We were about five minutes into the trek when Vong started talking about his favorite subject: money.  First up was a story about how, when he was a high school student, he fell madly in love with a 19-year-old Hmong-American girl who came to visit Laos with her parents.  He ditched school and they spent one glorious week together, motorbiking around the countryside and etc; alas, it was not to be, as her striving, upwardly-mobile parents didn’t like the idea of their daughter starting a relationship with some dropout from the sticks.  Just in case we didn’t understand why, exactly, they would disapprove of him, he drove the point home (“They think: Our daughter must marry an American.  A rich man.  But I am a poor, poor boy!  So she cannot marry me.  I have no money.  They don’t like this”).

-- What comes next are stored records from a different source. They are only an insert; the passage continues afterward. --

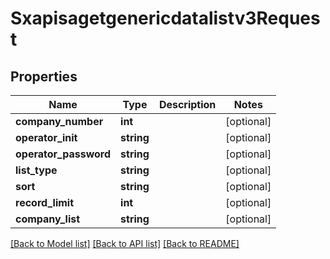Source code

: # Sxapisagetgenericdatalistv3Request

## Properties
Name | Type | Description | Notes
------------ | ------------- | ------------- | -------------
**company_number** | **int** |  | [optional] 
**operator_init** | **string** |  | [optional] 
**operator_password** | **string** |  | [optional] 
**list_type** | **string** |  | [optional] 
**sort** | **string** |  | [optional] 
**record_limit** | **int** |  | [optional] 
**company_list** | **string** |  | [optional] 

[[Back to Model list]](../README.md#documentation-for-models) [[Back to API list]](../README.md#documentation-for-api-endpoints) [[Back to README]](../README.md)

Next up was a morality tale about a recently-married Lao couple (“very poor”).  As the story goes, the husband coerces his beautiful wife into posting her photos online (“because they have no money”).  Soon enough, an American man (“very rich”) starts writing her, and over the course of several months he sends lots of money, which the husband uses to buy a new house and a car.  The American eventually starts asking when he can visit; the husband tells his long-suffering wife that she will meet the American at the airport and take him back to a hotel, where the husband will be waiting to rob him for even more money.  The wife dutifully goes to the airport, but — what’s this? — the American turns out to be a very young, handsome man.  And so the two of them fall in love and run away to America together, leaving the conniving husband behind (“He is so sad after that.  And: he has no more money”).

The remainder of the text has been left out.